(Extracted data entries)
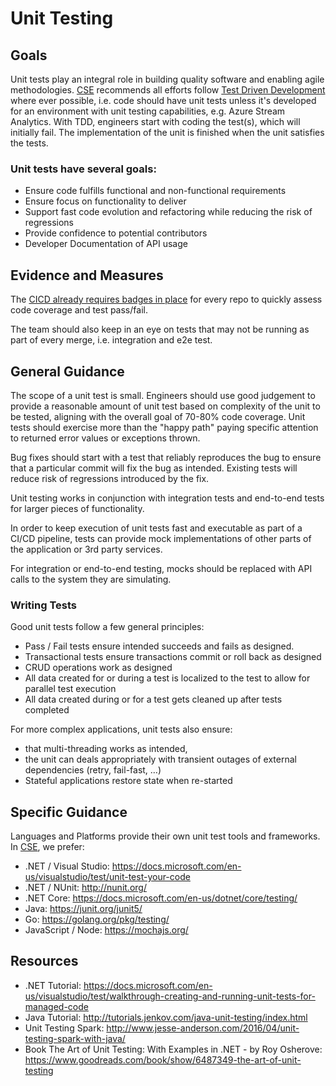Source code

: # Unit Testing

## Goals
Unit tests play an integral role in building quality software and enabling agile methodologies. [CSE](../CSE.md) recommends all efforts follow [Test Driven Development](http://deviq.com/test-driven-development/) where ever possible, i.e. code should have unit tests unless it's developed for an environment with unit testing capabilities, e.g. Azure Stream Analytics. With TDD, engineers start with coding the test(s), which will initially fail. The implementation of the unit is finished when the unit satisfies the tests.

### Unit tests have several goals:
- Ensure code fulfills functional and non-functional requirements
- Ensure focus on functionality to deliver
- Support fast code evolution and refactoring while reducing the risk of regressions
- Provide confidence to potential contributors 
- Developer Documentation of API usage

## Evidence and Measures
The [CICD already requires badges in place](CICD.md) for every repo to quickly assess code coverage and test pass/fail.

The team should also keep in an eye on tests that may not be running as part of every merge, i.e. integration and e2e test.

## General Guidance
The scope of a unit test is small. Engineers should use good judgement to provide a reasonable amount of unit test based on complexity of the unit to be tested, aligning with the overall goal of 70-80% code coverage. Unit tests should exercise more than the "happy path" paying specific attention to returned error values or exceptions thrown. 

Bug fixes should start with a test that reliably reproduces the bug to ensure that a particular commit will fix the bug as intended. Existing tests will reduce risk of regressions introduced by the fix.

Unit testing works in conjunction with integration tests and end-to-end tests for larger pieces of functionality.

In order to keep execution of unit tests fast and executable as part of a CI/CD pipeline, tests can provide mock implementations of other parts of the application or 3rd party services. 

For integration or end-to-end testing, mocks should be replaced with API calls to the system they are simulating.

### Writing Tests
Good unit tests follow a few general principles:
- Pass / Fail tests ensure intended succeeds and fails as designed.
- Transactional tests ensure transactions commit or roll back as designed
- CRUD operations work as designed
- All data created for or during a test is localized to the test to allow for parallel test execution
- All data created during or for a test gets cleaned up after tests completed

For more complex applications, unit tests also ensure:
- that multi-threading works as intended,
- the unit can deals appropriately with transient outages of external dependencies (retry, fail-fast, …)
- Stateful applications restore state when re-started

## Specific Guidance
Languages and Platforms provide their own unit test tools and frameworks. In [CSE](../CSE.md), we prefer:
- .NET / Visual Studio: https://docs.microsoft.com/en-us/visualstudio/test/unit-test-your-code
- .NET / NUnit: http://nunit.org/ 
- .NET Core: https://docs.microsoft.com/en-us/dotnet/core/testing/
- Java: https://junit.org/junit5/
- Go: https://golang.org/pkg/testing/
- JavaScript / Node: https://mochajs.org/
		
## Resources
- .NET Tutorial: https://docs.microsoft.com/en-us/visualstudio/test/walkthrough-creating-and-running-unit-tests-for-managed-code
- Java Tutorial: http://tutorials.jenkov.com/java-unit-testing/index.html
- Unit Testing Spark: http://www.jesse-anderson.com/2016/04/unit-testing-spark-with-java/
- Book The Art of Unit Testing: With Examples in .NET - by Roy Osherove: https://www.goodreads.com/book/show/6487349-the-art-of-unit-testing
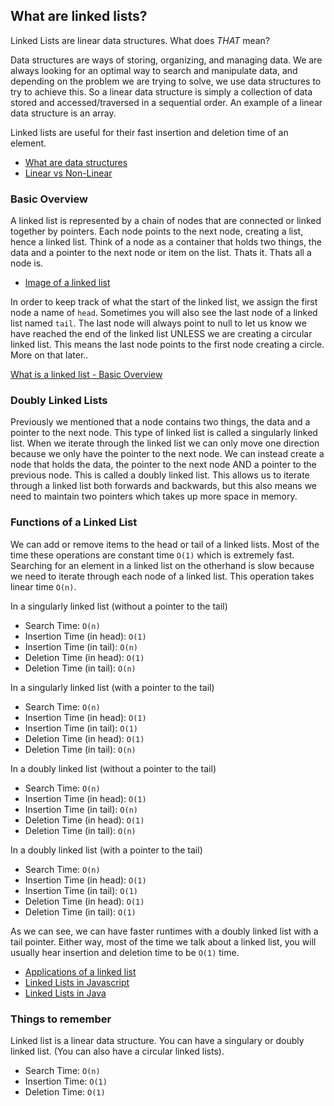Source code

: ## What are linked lists?

Linked Lists are linear data structures. What does *THAT* mean?

Data structures are ways of storing, organizing, and managing data. We are always looking for an optimal way to search and manipulate data, and depending on the problem we are trying to solve, we use data structures to try to achieve this. So a linear data structure is simply a collection of data stored and accessed/traversed in a sequential order. An example of a linear data structure is an array.

Linked lists are useful for their fast insertion and deletion time of an element.

* [What are data structures](https://news.codecademy.com/why-data-structures/)
* [Linear vs Non-Linear](https://techdifferences.net/wp-content/uploads/2019/06/datasturcture-classification.jpg)

### Basic Overview

A linked list is represented by a chain of nodes that are connected or linked together by pointers. Each node points to the next node, creating a list, hence a linked list. Think of a node as a container that holds two things, the data and a pointer to the next node or item on the list. Thats it. Thats all a node is. 

* [Image of a linked list](https://encrypted-tbn0.gstatic.com/images?q=tbn%3AANd9GcQuRHwe1jKenn55_ws05-I9IkvFNOpf6CyVSG4NOqpRW68HsOgI)

In order to keep track of what the start of the linked list, we assign the first node a name of `head`. Sometimes you will also see the last node of a linked list named `tail`. The last node will always point to null to let us know we have reached the end of the linked list UNLESS we are creating a circular linked list. This means the last node points to the first node creating a circle. More on that later..


[What is a linked list - Basic Overview](https://www.educative.io/edpresso/what-is-a-linked-list)

### Doubly Linked Lists

Previously we mentioned that a node contains two things, the data and a pointer to the next node. This type of linked list is called a singularly linked list. When we iterate through the linked list we can only move one direction because we only have the pointer to the next node. We can instead create a node that holds the data, the pointer to the next node AND a pointer to the previous node. This is called a doubly linked list. This allows us to iterate through a linked list both forwards and backwards, but this also means we need to maintain two pointers which takes up more space in memory. 

### Functions of a Linked List

We can add or remove items to the head or tail of a linked lists. Most of the time these operations are constant time `O(1)` which is extremely fast. Searching for an element in a linked list on the otherhand is slow because we need to iterate through each node of a linked list. This operation takes linear time `O(n)`. 

In a singularly linked list (without a pointer to the tail)
* Search Time: `O(n)`
* Insertion Time (in head): `O(1)`
* Insertion Time (in tail): `O(n)`
* Deletion Time (in head): `O(1)`
* Deletion Time (in tail): `O(n)` 

In a singularly linked list (with a pointer to the tail)
* Search Time: `O(n)`
* Insertion Time (in head): `O(1)`
* Insertion Time (in tail): `O(1)` 
* Deletion Time (in head): `O(1)`
* Deletion Time (in tail): `O(n)`

In a doubly linked list (without a pointer to the tail)
* Search Time: `O(n)`
* Insertion Time (in head): `O(1)`
* Insertion Time (in tail): `O(n)` 
* Deletion Time (in head): `O(1)`
* Deletion Time (in tail): `O(n)` 

In a doubly linked list (with a pointer to the tail)
* Search Time: `O(n)`
* Insertion Time (in head): `O(1)`
* Insertion Time (in tail): `O(1)` 
* Deletion Time (in head): `O(1)`
* Deletion Time (in tail): `O(1)`

As we can see, we can have faster runtimes with a doubly linked list with a tail pointer. Either way, most of the time we talk about a linked list, you will usually hear insertion and deletion time to be `O(1)` time.


* [Applications of a linked list](https://www.geeksforgeeks.org/applications-of-linked-list-data-structure/)
* [Linked Lists in Javascript](https://codeburst.io/linked-lists-in-javascript-es6-code-part-1-6dd349c3dcc3)
* [Linked Lists in Java](https://www.cs.cmu.edu/~adamchik/15-121/lectures/Linked%20Lists/linked%20lists.html)

### Things to remember
Linked list is a linear data structure. 
You can have a singulary or doubly linked list. (You can also have a circular linked lists).

* Search Time: `O(n)`
* Insertion Time: `O(1)`
* Deletion Time: `O(1)`
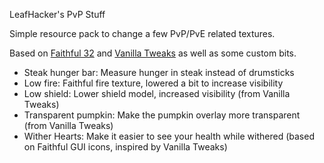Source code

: LeafHacker's PvP Stuff

Simple resource pack to change a few PvP/PvE related textures.

Based on [Faithful 32](https://github.com/XVTEAM/Faithful) and [Vanilla Tweaks](https://xisumavoid.com/vanillatweaks/) as well as some custom bits.

- Steak hunger bar: Measure hunger in steak instead of drumsticks
- Low fire: Faithful fire texture, lowered a bit to increase visibility
- Low shield: Lower shield model, increased visibility (from Vanilla Tweaks)
- Transparent pumpkin: Make the pumpkin overlay more transparent (from Vanilla Tweaks)
- Wither Hearts: Make it easier to see your health while withered (based on Faithful GUI icons, inspired by Vanilla Tweaks)

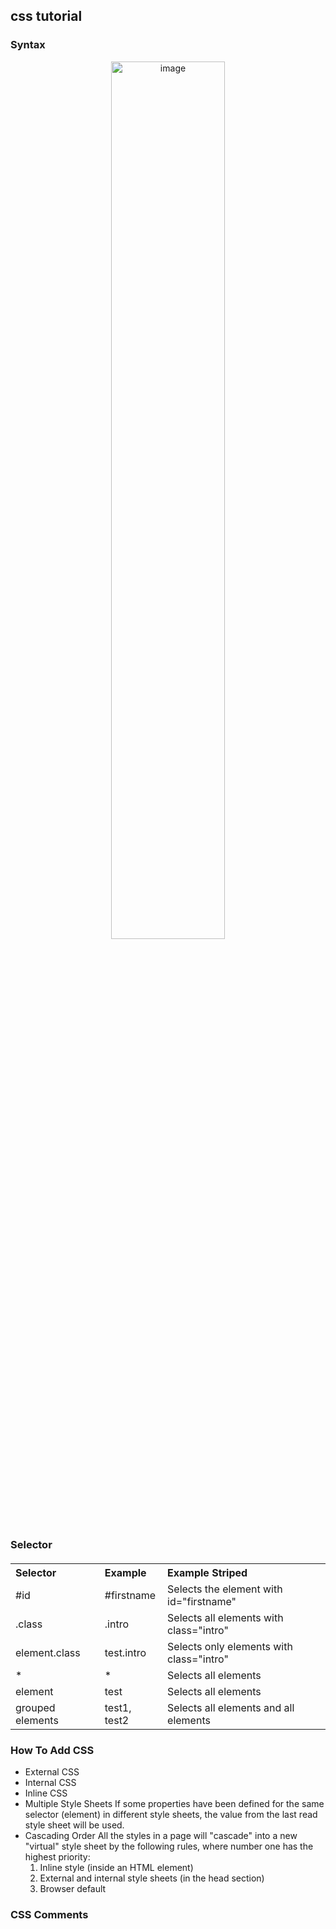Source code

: ## css tutorial
### Syntax
<div align=center>
  <img src="https://www.w3schools.com/css/img_selector.gif" alt="image" style="width:60%;text-align:center" />
</div>

### Selector
<table class="selector" style="margin: 20px 0; text-align: left !important">
  <tbody>
    <tr style="font-weight:bold">
      <th>Selector</th>
      <th>Example</th>
      <th>Example Striped</th>
    </tr>
    <tr>
      <td>#id</th>
      <td>#firstname</th>
      <td>Selects the element with id="firstname"</th>
    </tr>
    <tr>
      <td>.class</th>
      <td>.intro</th>
      <td>Selects all elements with class="intro"</th>
    </tr>
    <tr>
      <td>element.class</th>
      <td>test.intro</th>
      <td>Selects only <test> elements with class="intro"</th>
    </tr>
    <tr>
      <td>*</th>
      <td>*</th>
      <td>Selects all elements</th>
    </tr>
    <tr>
      <td>element</th>
      <td>test</th>
      <td>Selects all <test> elements</th>
    </tr>
    <tr>
      <td>grouped elements</th>
      <td>test1, test2</th>
      <td>Selects all <test1> elements and all <test2> elements</th>
    </tr>
  </tbody>
</table>

### How To Add CSS
* External CSS
* Internal CSS
* Inline CSS
* Multiple Style Sheets
If some properties have been defined for the same selector (element) in different style sheets, the value from the last read style sheet will be used. 
* Cascading Order
All the styles in a page will "cascade" into a new "virtual" style sheet by the following rules, where number one has the highest priority:
  1. Inline style (inside an HTML element)
  2. External and internal style sheets (in the head section)
  3. Browser default
### CSS Comments

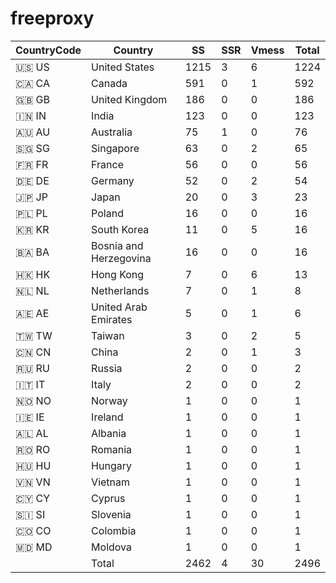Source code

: # freeproxy

|CountryCode|Country|SS|SSR|Vmess|Total|
|  ----  | ----  |  ----  | ----  |  ----  | ----  |
|🇺🇸 US|United States|1215|3|6|1224|
|🇨🇦 CA|Canada|591|0|1|592|
|🇬🇧 GB|United Kingdom|186|0|0|186|
|🇮🇳 IN|India|123|0|0|123|
|🇦🇺 AU|Australia|75|1|0|76|
|🇸🇬 SG|Singapore|63|0|2|65|
|🇫🇷 FR|France|56|0|0|56|
|🇩🇪 DE|Germany|52|0|2|54|
|🇯🇵 JP|Japan|20|0|3|23|
|🇵🇱 PL|Poland|16|0|0|16|
|🇰🇷 KR|South Korea|11|0|5|16|
|🇧🇦 BA|Bosnia and Herzegovina|16|0|0|16|
|🇭🇰 HK|Hong Kong|7|0|6|13|
|🇳🇱 NL|Netherlands|7|0|1|8|
|🇦🇪 AE|United Arab Emirates|5|0|1|6|
|🇹🇼 TW|Taiwan|3|0|2|5|
|🇨🇳 CN|China|2|0|1|3|
|🇷🇺 RU|Russia|2|0|0|2|
|🇮🇹 IT|Italy|2|0|0|2|
|🇳🇴 NO|Norway|1|0|0|1|
|🇮🇪 IE|Ireland|1|0|0|1|
|🇦🇱 AL|Albania|1|0|0|1|
|🇷🇴 RO|Romania|1|0|0|1|
|🇭🇺 HU|Hungary|1|0|0|1|
|🇻🇳 VN|Vietnam|1|0|0|1|
|🇨🇾 CY|Cyprus|1|0|0|1|
|🇸🇮 SI|Slovenia|1|0|0|1|
|🇨🇴 CO|Colombia|1|0|0|1|
|🇲🇩 MD|Moldova|1|0|0|1|
||Total|2462|4|30|2496|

• _Try it_: Go through the lines above and count those that include "risk"; give the total and nothing more.

• _Output of the exercise_: 2